# [BRIEF]
Reproduce the entries exactly, but keep the pictures out of the copy.

# [STORED DATA]
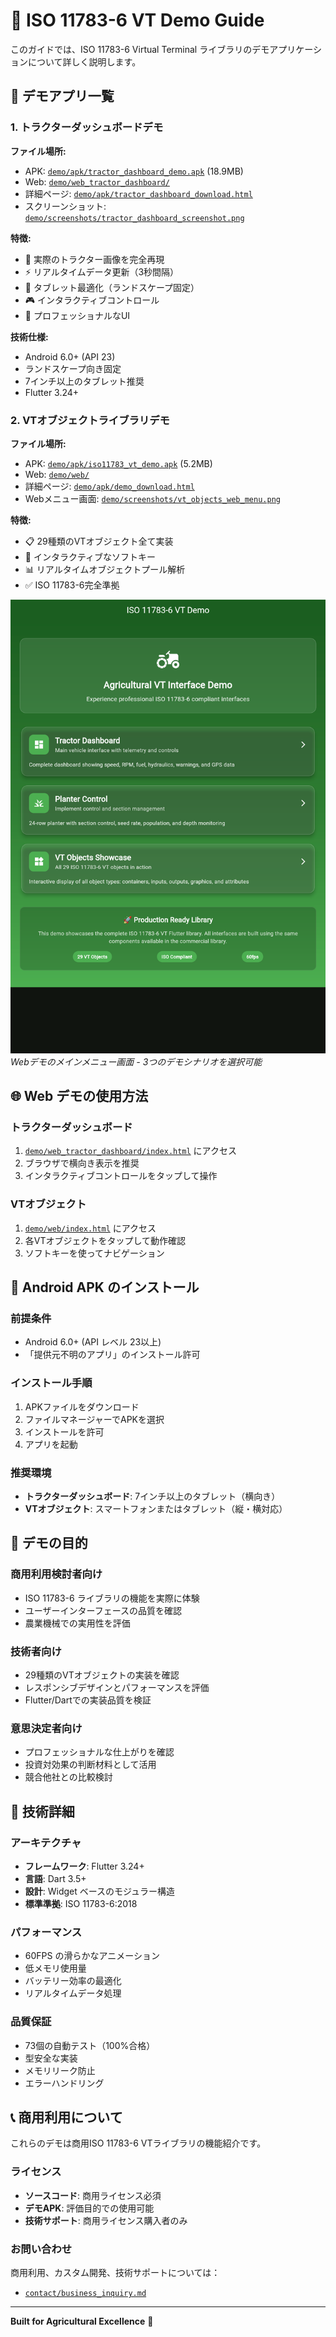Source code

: # 🚜 ISO 11783-6 VT Demo Guide

このガイドでは、ISO 11783-6 Virtual Terminal ライブラリのデモアプリケーションについて詳しく説明します。

## 📱 デモアプリ一覧

### 1. トラクターダッシュボードデモ

**ファイル場所:**
- APK: [`demo/apk/tractor_dashboard_demo.apk`](./apk/tractor_dashboard_demo.apk) (18.9MB)
- Web: [`demo/web_tractor_dashboard/`](./web_tractor_dashboard/index.html)
- 詳細ページ: [`demo/apk/tractor_dashboard_download.html`](./apk/tractor_dashboard_download.html)
- スクリーンショット: [`demo/screenshots/tractor_dashboard_screenshot.png`](./screenshots/tractor_dashboard_screenshot.png)

**特徴:**
- 🎯 実際のトラクター画像を完全再現
- ⚡ リアルタイムデータ更新（3秒間隔）
- 📱 タブレット最適化（ランドスケープ固定）
- 🎮 インタラクティブコントロール
- 🎨 プロフェッショナルなUI

**技術仕様:**
- Android 6.0+ (API 23)
- ランドスケープ向き固定
- 7インチ以上のタブレット推奨
- Flutter 3.24+

### 2. VTオブジェクトライブラリデモ

**ファイル場所:**
- APK: [`demo/apk/iso11783_vt_demo.apk`](./apk/iso11783_vt_demo.apk) (5.2MB)
- Web: [`demo/web/`](./web/index.html)
- 詳細ページ: [`demo/apk/demo_download.html`](./apk/demo_download.html)
- Webメニュー画面: [`demo/screenshots/vt_objects_web_menu.png`](./screenshots/vt_objects_web_menu.png)

**特徴:**
- 📋 29種類のVTオブジェクト全て実装
- 🔄 インタラクティブなソフトキー
- 📊 リアルタイムオブジェクトプール解析
- ✅ ISO 11783-6完全準拠

![VT Objects Web Menu](./screenshots/vt_objects_web_menu.png)
*Webデモのメインメニュー画面 - 3つのデモシナリオを選択可能*

## 🌐 Web デモの使用方法

### トラクターダッシュボード
1. [`demo/web_tractor_dashboard/index.html`](./web_tractor_dashboard/index.html) にアクセス
2. ブラウザで横向き表示を推奨
3. インタラクティブコントロールをタップして操作

### VTオブジェクト
1. [`demo/web/index.html`](./web/index.html) にアクセス
2. 各VTオブジェクトをタップして動作確認
3. ソフトキーを使ってナビゲーション

## 📱 Android APK のインストール

### 前提条件
- Android 6.0+ (API レベル 23以上)
- 「提供元不明のアプリ」のインストール許可

### インストール手順
1. APKファイルをダウンロード
2. ファイルマネージャーでAPKを選択
3. インストールを許可
4. アプリを起動

### 推奨環境
- **トラクターダッシュボード**: 7インチ以上のタブレット（横向き）
- **VTオブジェクト**: スマートフォンまたはタブレット（縦・横対応）

## 🎯 デモの目的

### 商用利用検討者向け
- ISO 11783-6 ライブラリの機能を実際に体験
- ユーザーインターフェースの品質を確認
- 農業機械での実用性を評価

### 技術者向け
- 29種類のVTオブジェクトの実装を確認
- レスポンシブデザインとパフォーマンスを評価
- Flutter/Dartでの実装品質を検証

### 意思決定者向け
- プロフェッショナルな仕上がりを確認
- 投資対効果の判断材料として活用
- 競合他社との比較検討

## 🔧 技術詳細

### アーキテクチャ
- **フレームワーク**: Flutter 3.24+
- **言語**: Dart 3.5+
- **設計**: Widget ベースのモジュラー構造
- **標準準拠**: ISO 11783-6:2018

### パフォーマンス
- 60FPS の滑らかなアニメーション
- 低メモリ使用量
- バッテリー効率の最適化
- リアルタイムデータ処理

### 品質保証
- 73個の自動テスト（100%合格）
- 型安全な実装
- メモリリーク防止
- エラーハンドリング

## 📞 商用利用について

これらのデモは商用ISO 11783-6 VTライブラリの機能紹介です。

### ライセンス
- **ソースコード**: 商用ライセンス必須
- **デモAPK**: 評価目的での使用可能
- **技術サポート**: 商用ライセンス購入者のみ

### お問い合わせ
商用利用、カスタム開発、技術サポートについては：
- [`contact/business_inquiry.md`](../contact/business_inquiry.md)

---

**Built for Agricultural Excellence** 🌾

# [YOUR SOLUTION]
Source code

: # 🚜 ISO 11783-6 VT Demo Guide

このガイドでは、ISO 11783-6 Virtual Terminal ライブラリのデモアプリケーションについて詳しく説明します。

## 📱 デモアプリ一覧

### 1. トラクターダッシュボードデモ

**ファイル場所:**
- APK: [`demo/apk/tractor_dashboard_demo.apk`](./apk/tractor_dashboard_demo.apk) (18.9MB)
- Web: [`demo/web_tractor_dashboard/`](./web_tractor_dashboard/index.html)
- 詳細ページ: [`demo/apk/tractor_dashboard_download.html`](./apk/tractor_dashboard_download.html)
- スクリーンショット: [`demo/screenshots/tractor_dashboard_screenshot.png`](./screenshots/tractor_dashboard_screenshot.png)

**特徴:**
- 🎯 実際のトラクター画像を完全再現
- ⚡ リアルタイムデータ更新（3秒間隔）
- 📱 タブレット最適化（ランドスケープ固定）
- 🎮 インタラクティブコントロール
- 🎨 プロフェッショナルなUI

**技術仕様:**
- Android 6.0+ (API 23)
- ランドスケープ向き固定
- 7インチ以上のタブレット推奨
- Flutter 3.24+

### 2. VTオブジェクトライブラリデモ

**ファイル場所:**
- APK: [`demo/apk/iso11783_vt_demo.apk`](./apk/iso11783_vt_demo.apk) (5.2MB)
- Web: [`demo/web/`](./web/index.html)
- 詳細ページ: [`demo/apk/demo_download.html`](./apk/demo_download.html)
- Webメニュー画面: [`demo/screenshots/vt_objects_web_menu.png`](./screenshots/vt_objects_web_menu.png)

**特徴:**
- 📋 29種類のVTオブジェクト全て実装
- 🔄 インタラクティブなソフトキー
- 📊 リアルタイムオブジェクトプール解析
- ✅ ISO 11783-6完全準拠

![VT Objects Web Menu](./screenshots/vt_objects_web_menu.png)
*Webデモのメインメニュー画面 - 3つのデモシナリオを選択可能*

## 🌐 Web デモの使用方法

### トラクターダッシュボード
1. [`demo/web_tractor_dashboard/index.html`](./web_tractor_dashboard/index.html) にアクセス
2. ブラウザで横向き表示を推奨
3. インタラクティブコントロールをタップして操作

### VTオブジェクト
1. [`demo/web/index.html`](./web/index.html) にアクセス
2. 各VTオブジェクトをタップして動作確認
3. ソフトキーを使ってナビゲーション

## 📱 Android APK のインストール

### 前提条件
- Android 6.0+ (API レベル 23以上)
- 「提供元不明のアプリ」のインストール許可

### インストール手順
1. APKファイルをダウンロード
2. ファイルマネージャーでAPKを選択
3. インストールを許可
4. アプリを起動

### 推奨環境
- **トラクターダッシュボード**: 7インチ以上のタブレット（横向き）
- **VTオブジェクト**: スマートフォンまたはタブレット（縦・横対応）

## 🎯 デモの目的

### 商用利用検討者向け
- ISO 11783-6 ライブラリの機能を実際に体験
- ユーザーインターフェースの品質を確認
- 農業機械での実用性を評価

### 技術者向け
- 29種類のVTオブジェクトの実装を確認
- レスポンシブデザインとパフォーマンスを評価
- Flutter/Dartでの実装品質を検証

### 意思決定者向け
- プロフェッショナルな仕上がりを確認
- 投資対効果の判断材料として活用
- 競合他社との比較検討

## 🔧 技術詳細

### アーキテクチャ
- **フレームワーク**: Flutter 3.24+
- **言語**: Dart 3.5+
- **設計**: Widget ベースのモジュラー構造
- **標準準拠**: ISO 11783-6:2018

### パフォーマンス
- 60FPS の滑らかなアニメーション
- 低メモリ使用量
- バッテリー効率の最適化
- リアルタイムデータ処理

### 品質保証
- 73個の自動テスト（100%合格）
- 型安全な実装
- メモリリーク防止
- エラーハンドリング

## 📞 商用利用について

これらのデモは商用ISO 11783-6 VTライブラリの機能紹介です。

### ライセンス
- **ソースコード**: 商用ライセンス必須
- **デモAPK**: 評価目的での使用可能
- **技術サポート**: 商用ライセンス購入者のみ

### お問い合わせ
商用利用、カスタム開発、技術サポートについては：
- [`contact/business_inquiry.md`](../contact/business_inquiry.md)

---

**Built for Agricultural Excellence** 🌾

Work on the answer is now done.